Return only the stretch of the material below that begins with the line containing "## ALE 10.2: The BSD checksum" and ends with the line containing "The BSD checksum employed", exactly; both of those lines belong to it.

» GIVEN ENTRIES:
- - -
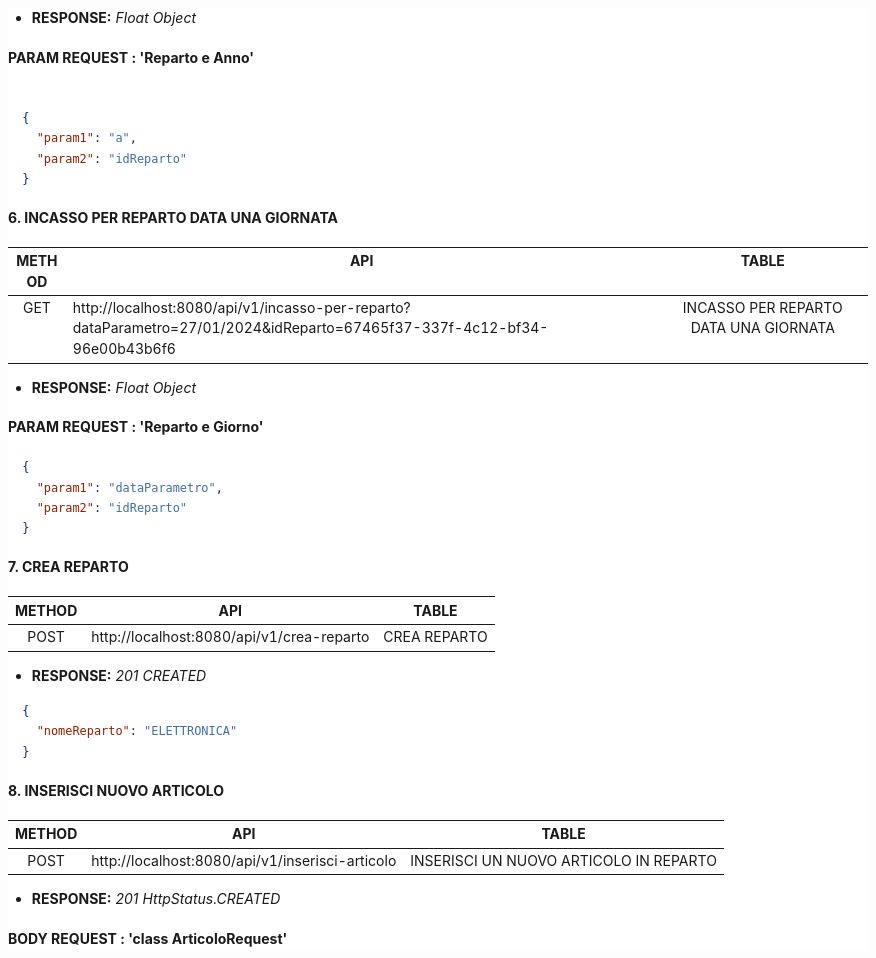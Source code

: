 * **RESPONSE:** *Float Object*

#### PARAM REQUEST : 'Reparto e Anno'

```json

  {
    "param1": "a",
    "param2": "idReparto"
  }
```

#### 6. INCASSO PER REPARTO DATA UNA GIORNATA


| METHOD | API                                                                                                                       |                 TABLE                 |
|:------:|---------------------------------------------------------------------------------------------------------------------------|:-------------------------------------:|
|  GET   | http://localhost:8080/api/v1/incasso-per-reparto?dataParametro=27/01/2024&idReparto=67465f37-337f-4c12-bf34-96e00b43b6f6  | INCASSO PER REPARTO DATA UNA GIORNATA |

* **RESPONSE:** *Float Object*

#### PARAM REQUEST : 'Reparto e Giorno'

```json
  {
    "param1": "dataParametro",
    "param2": "idReparto"
  }
```

#### 7. CREA REPARTO


| METHOD | API                                         |    TABLE     |
|:------:|---------------------------------------------|:------------:|
|  POST  | http://localhost:8080/api/v1/crea-reparto   | CREA REPARTO |

* **RESPONSE:** *201 CREATED*

```json
  {
    "nomeReparto": "ELETTRONICA"
  }
```


#### 8. INSERISCI NUOVO ARTICOLO


| METHOD | API                                              |                 TABLE                  |
|:------:|--------------------------------------------------|:--------------------------------------:|
|  POST  | http://localhost:8080/api/v1/inserisci-articolo  | INSERISCI UN NUOVO ARTICOLO IN REPARTO |

* **RESPONSE:** *201 HttpStatus.CREATED*

#### BODY REQUEST : 'class ArticoloRequest'
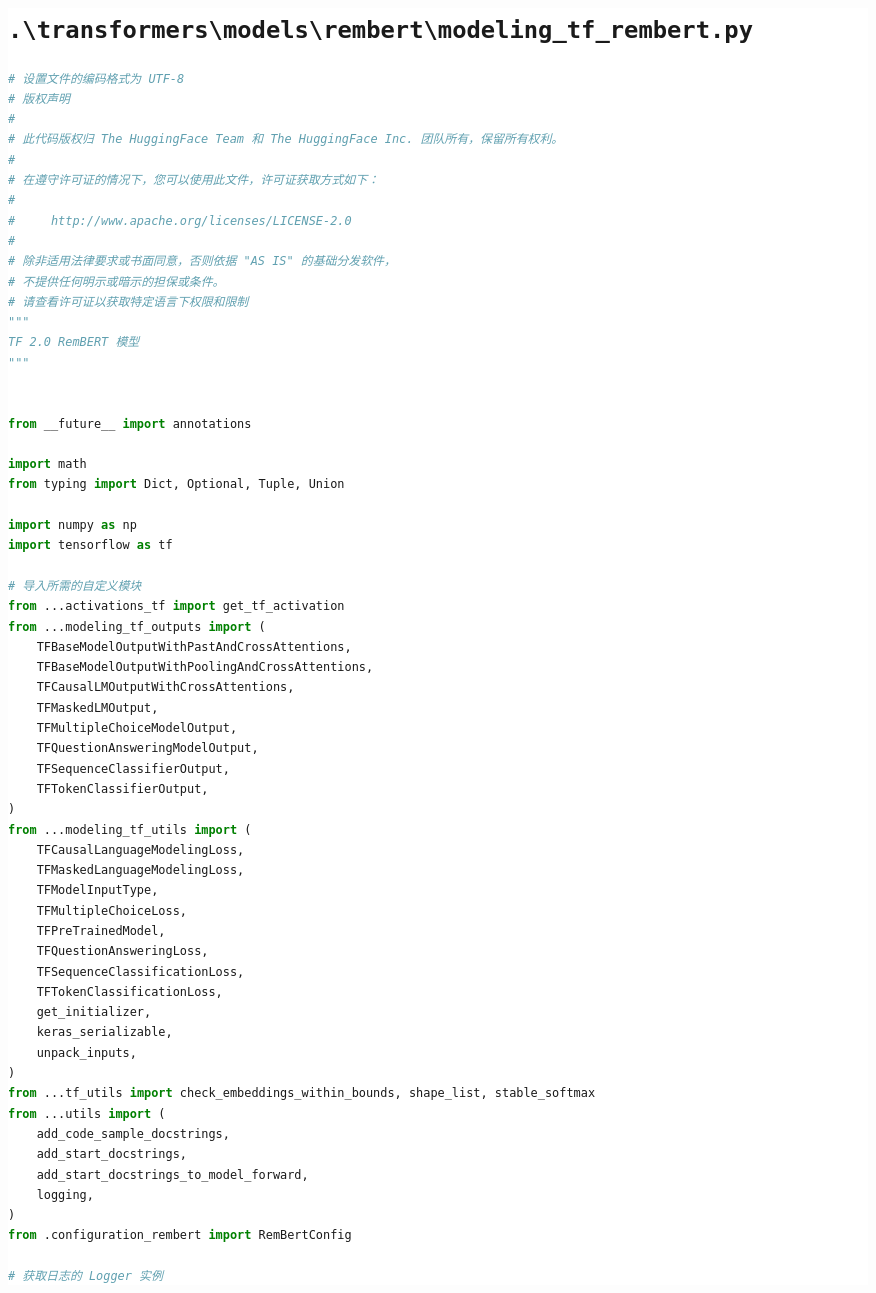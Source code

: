 # `.\transformers\models\rembert\modeling_tf_rembert.py`

```py
# 设置文件的编码格式为 UTF-8
# 版权声明
#
# 此代码版权归 The HuggingFace Team 和 The HuggingFace Inc. 团队所有，保留所有权利。
#
# 在遵守许可证的情况下，您可以使用此文件，许可证获取方式如下：
#
#     http://www.apache.org/licenses/LICENSE-2.0
#
# 除非适用法律要求或书面同意，否则依据 "AS IS" 的基础分发软件，
# 不提供任何明示或暗示的担保或条件。
# 请查看许可证以获取特定语言下权限和限制
""" 
TF 2.0 RemBERT 模型
"""


from __future__ import annotations

import math
from typing import Dict, Optional, Tuple, Union

import numpy as np
import tensorflow as tf

# 导入所需的自定义模块
from ...activations_tf import get_tf_activation
from ...modeling_tf_outputs import (
    TFBaseModelOutputWithPastAndCrossAttentions,
    TFBaseModelOutputWithPoolingAndCrossAttentions,
    TFCausalLMOutputWithCrossAttentions,
    TFMaskedLMOutput,
    TFMultipleChoiceModelOutput,
    TFQuestionAnsweringModelOutput,
    TFSequenceClassifierOutput,
    TFTokenClassifierOutput,
)
from ...modeling_tf_utils import (
    TFCausalLanguageModelingLoss,
    TFMaskedLanguageModelingLoss,
    TFModelInputType,
    TFMultipleChoiceLoss,
    TFPreTrainedModel,
    TFQuestionAnsweringLoss,
    TFSequenceClassificationLoss,
    TFTokenClassificationLoss,
    get_initializer,
    keras_serializable,
    unpack_inputs,
)
from ...tf_utils import check_embeddings_within_bounds, shape_list, stable_softmax
from ...utils import (
    add_code_sample_docstrings,
    add_start_docstrings,
    add_start_docstrings_to_model_forward,
    logging,
)
from .configuration_rembert import RemBertConfig

# 获取日志的 Logger 实例
```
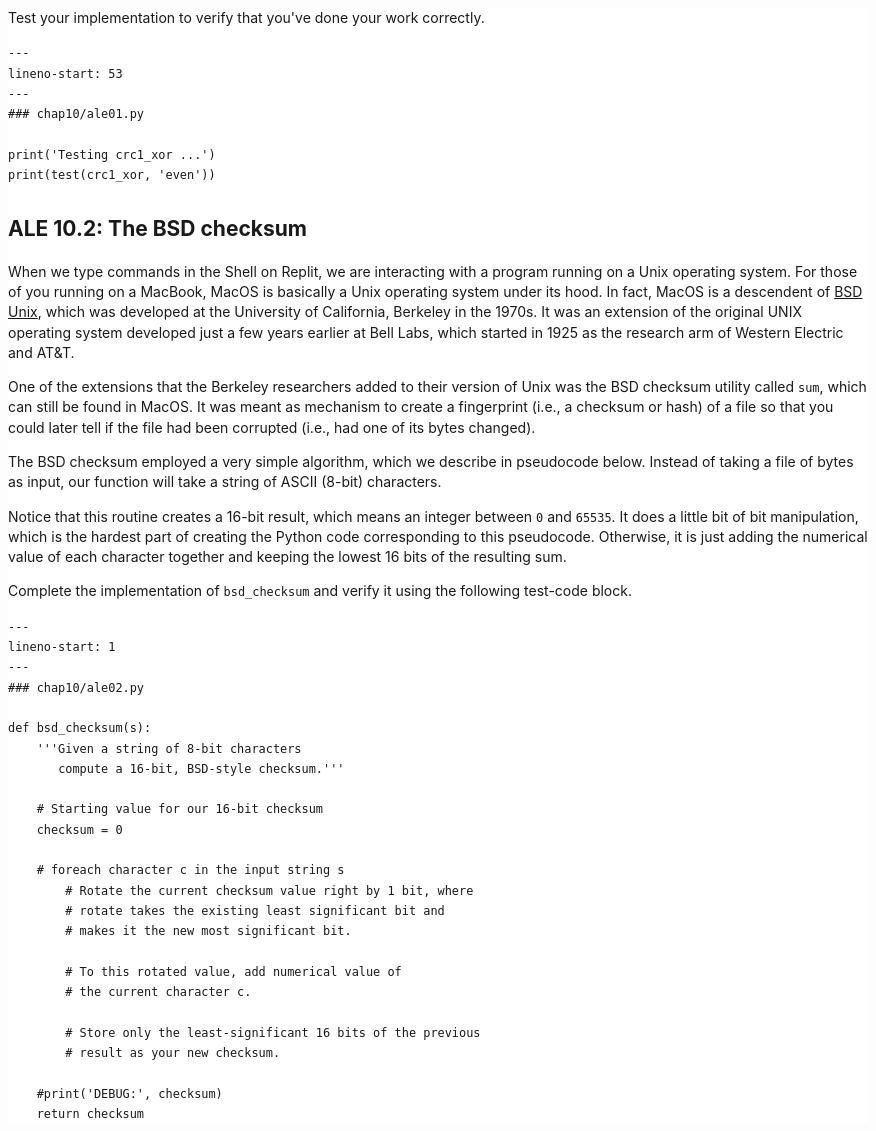 Test your implementation to verify that you've done your work correctly.

```{code-block} python
---
lineno-start: 53
---
### chap10/ale01.py

print('Testing crc1_xor ...')
print(test(crc1_xor, 'even'))
```

## ALE 10.2: The BSD checksum

When we type commands in the Shell on Replit, we are interacting with a program running on a Unix operating system. For those of you running on a MacBook, MacOS is basically a Unix operating system under its hood. In fact, MacOS is a descendent of [BSD Unix](https://www.youtube.com/watch?v=Sne3m0qLEMk), which was developed at the University of California, Berkeley in the 1970s. It was an extension of the original UNIX operating system developed just a few years earlier at Bell Labs, which started in 1925 as the research arm of Western Electric and AT&T.

One of the extensions that the Berkeley researchers added to their version of Unix was the BSD checksum utility called `sum`, which can still be found in MacOS. It was meant as mechanism to create a fingerprint (i.e., a checksum or hash) of a file so that you could later tell if the file had been corrupted (i.e., had one of its bytes changed).

The BSD checksum employed a very simple algorithm, which we describe in pseudocode below. Instead of taking a file of bytes as input, our function will take a string of ASCII (8-bit) characters.

Notice that this routine creates a 16-bit result, which means an integer between `0` and `65535`. It does a little bit of bit manipulation, which is the hardest part of creating the Python code corresponding to this pseudocode. Otherwise, it is just adding the numerical value of each character together and keeping the lowest 16 bits of the resulting sum.

Complete the implementation of `bsd_checksum` and verify it using the following test-code block.

```{code-block} python
---
lineno-start: 1
---
### chap10/ale02.py

def bsd_checksum(s):
    '''Given a string of 8-bit characters
       compute a 16-bit, BSD-style checksum.'''

    # Starting value for our 16-bit checksum
    checksum = 0

    # foreach character c in the input string s
        # Rotate the current checksum value right by 1 bit, where
        # rotate takes the existing least significant bit and
        # makes it the new most significant bit.

        # To this rotated value, add numerical value of
        # the current character c.

        # Store only the least-significant 16 bits of the previous
        # result as your new checksum.

    #print('DEBUG:', checksum)
    return checksum
```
- - -
» SOLUTION FOR THIS PROBLEM:
## ALE 10.2: The BSD checksum

When we type commands in the Shell on Replit, we are interacting with a program running on a Unix operating system. For those of you running on a MacBook, MacOS is basically a Unix operating system under its hood. In fact, MacOS is a descendent of [BSD Unix](https://www.youtube.com/watch?v=Sne3m0qLEMk), which was developed at the University of California, Berkeley in the 1970s. It was an extension of the original UNIX operating system developed just a few years earlier at Bell Labs, which started in 1925 as the research arm of Western Electric and AT&T.

One of the extensions that the Berkeley researchers added to their version of Unix was the BSD checksum utility called `sum`, which can still be found in MacOS. It was meant as mechanism to create a fingerprint (i.e., a checksum or hash) of a file so that you could later tell if the file had been corrupted (i.e., had one of its bytes changed).

The BSD checksum employed a very simple algorithm, which we describe in pseudocode below. Instead of taking a file of bytes as input, our function will take a string of ASCII (8-bit) characters.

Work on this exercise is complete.